• **WHAT THE TASK ASKS**: Set down each entry exactly as it stands, without altering a single character.

[Opening GIVEN ENTRIES section]

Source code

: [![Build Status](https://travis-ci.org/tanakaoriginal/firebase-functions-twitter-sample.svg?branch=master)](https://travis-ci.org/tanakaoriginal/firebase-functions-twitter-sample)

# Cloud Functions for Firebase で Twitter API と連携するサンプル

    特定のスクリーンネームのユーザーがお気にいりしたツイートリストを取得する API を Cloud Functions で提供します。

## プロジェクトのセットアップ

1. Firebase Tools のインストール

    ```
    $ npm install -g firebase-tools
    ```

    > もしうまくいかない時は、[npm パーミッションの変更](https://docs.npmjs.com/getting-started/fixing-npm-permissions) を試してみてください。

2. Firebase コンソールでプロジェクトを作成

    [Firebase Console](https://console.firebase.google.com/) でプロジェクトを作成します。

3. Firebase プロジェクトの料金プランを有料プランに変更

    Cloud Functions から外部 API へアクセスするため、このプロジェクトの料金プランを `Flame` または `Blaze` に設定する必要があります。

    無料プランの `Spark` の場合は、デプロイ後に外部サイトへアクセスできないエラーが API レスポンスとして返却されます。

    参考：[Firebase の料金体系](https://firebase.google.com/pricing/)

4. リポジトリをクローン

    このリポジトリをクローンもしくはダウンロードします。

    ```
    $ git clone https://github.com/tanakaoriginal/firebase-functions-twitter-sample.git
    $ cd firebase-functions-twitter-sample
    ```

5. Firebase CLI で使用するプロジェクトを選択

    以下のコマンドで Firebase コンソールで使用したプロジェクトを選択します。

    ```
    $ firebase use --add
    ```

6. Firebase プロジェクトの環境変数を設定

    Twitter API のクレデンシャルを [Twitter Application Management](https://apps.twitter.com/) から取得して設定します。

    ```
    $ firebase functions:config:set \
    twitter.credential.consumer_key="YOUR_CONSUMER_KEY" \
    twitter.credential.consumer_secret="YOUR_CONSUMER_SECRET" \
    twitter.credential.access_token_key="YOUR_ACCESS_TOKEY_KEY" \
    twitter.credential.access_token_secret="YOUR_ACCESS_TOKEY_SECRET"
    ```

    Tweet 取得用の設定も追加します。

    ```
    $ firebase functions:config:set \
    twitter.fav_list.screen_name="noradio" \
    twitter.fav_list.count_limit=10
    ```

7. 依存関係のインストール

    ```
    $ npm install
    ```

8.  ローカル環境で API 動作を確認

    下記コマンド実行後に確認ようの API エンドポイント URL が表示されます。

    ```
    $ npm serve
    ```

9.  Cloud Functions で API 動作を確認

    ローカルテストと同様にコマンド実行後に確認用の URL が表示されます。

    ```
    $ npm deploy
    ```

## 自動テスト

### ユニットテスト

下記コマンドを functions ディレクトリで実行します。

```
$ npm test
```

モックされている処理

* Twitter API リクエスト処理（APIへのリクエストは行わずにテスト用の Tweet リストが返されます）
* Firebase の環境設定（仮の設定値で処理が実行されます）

[Closing GIVEN ENTRIES section]

• **YOUR SOLUTION**:
Source code

: [![Build Status](https://travis-ci.org/tanakaoriginal/firebase-functions-twitter-sample.svg?branch=master)](https://travis-ci.org/tanakaoriginal/firebase-functions-twitter-sample)

# Cloud Functions for Firebase で Twitter API と連携するサンプル

    特定のスクリーンネームのユーザーがお気にいりしたツイートリストを取得する API を Cloud Functions で提供します。

## プロジェクトのセットアップ

1. Firebase Tools のインストール

    ```
    $ npm install -g firebase-tools
    ```

    > もしうまくいかない時は、[npm パーミッションの変更](https://docs.npmjs.com/getting-started/fixing-npm-permissions) を試してみてください。

2. Firebase コンソールでプロジェクトを作成

    [Firebase Console](https://console.firebase.google.com/) でプロジェクトを作成します。

3. Firebase プロジェクトの料金プランを有料プランに変更

    Cloud Functions から外部 API へアクセスするため、このプロジェクトの料金プランを `Flame` または `Blaze` に設定する必要があります。

    無料プランの `Spark` の場合は、デプロイ後に外部サイトへアクセスできないエラーが API レスポンスとして返却されます。

    参考：[Firebase の料金体系](https://firebase.google.com/pricing/)

4. リポジトリをクローン

    このリポジトリをクローンもしくはダウンロードします。

    ```
    $ git clone https://github.com/tanakaoriginal/firebase-functions-twitter-sample.git
    $ cd firebase-functions-twitter-sample
    ```

5. Firebase CLI で使用するプロジェクトを選択

    以下のコマンドで Firebase コンソールで使用したプロジェクトを選択します。

    ```
    $ firebase use --add
    ```

6. Firebase プロジェクトの環境変数を設定

    Twitter API のクレデンシャルを [Twitter Application Management](https://apps.twitter.com/) から取得して設定します。

    ```
    $ firebase functions:config:set \
    twitter.credential.consumer_key="YOUR_CONSUMER_KEY" \
    twitter.credential.consumer_secret="YOUR_CONSUMER_SECRET" \
    twitter.credential.access_token_key="YOUR_ACCESS_TOKEY_KEY" \
    twitter.credential.access_token_secret="YOUR_ACCESS_TOKEY_SECRET"
    ```

    Tweet 取得用の設定も追加します。

    ```
    $ firebase functions:config:set \
    twitter.fav_list.screen_name="noradio" \
    twitter.fav_list.count_limit=10
    ```

7. 依存関係のインストール

    ```
    $ npm install
    ```

8.  ローカル環境で API 動作を確認

    下記コマンド実行後に確認ようの API エンドポイント URL が表示されます。

    ```
    $ npm serve
    ```

9.  Cloud Functions で API 動作を確認

    ローカルテストと同様にコマンド実行後に確認用の URL が表示されます。

    ```
    $ npm deploy
    ```

## 自動テスト

### ユニットテスト

下記コマンドを functions ディレクトリで実行します。

```
$ npm test
```

モックされている処理

* Twitter API リクエスト処理（APIへのリクエストは行わずにテスト用の Tweet リストが返されます）
* Firebase の環境設定（仮の設定値で処理が実行されます）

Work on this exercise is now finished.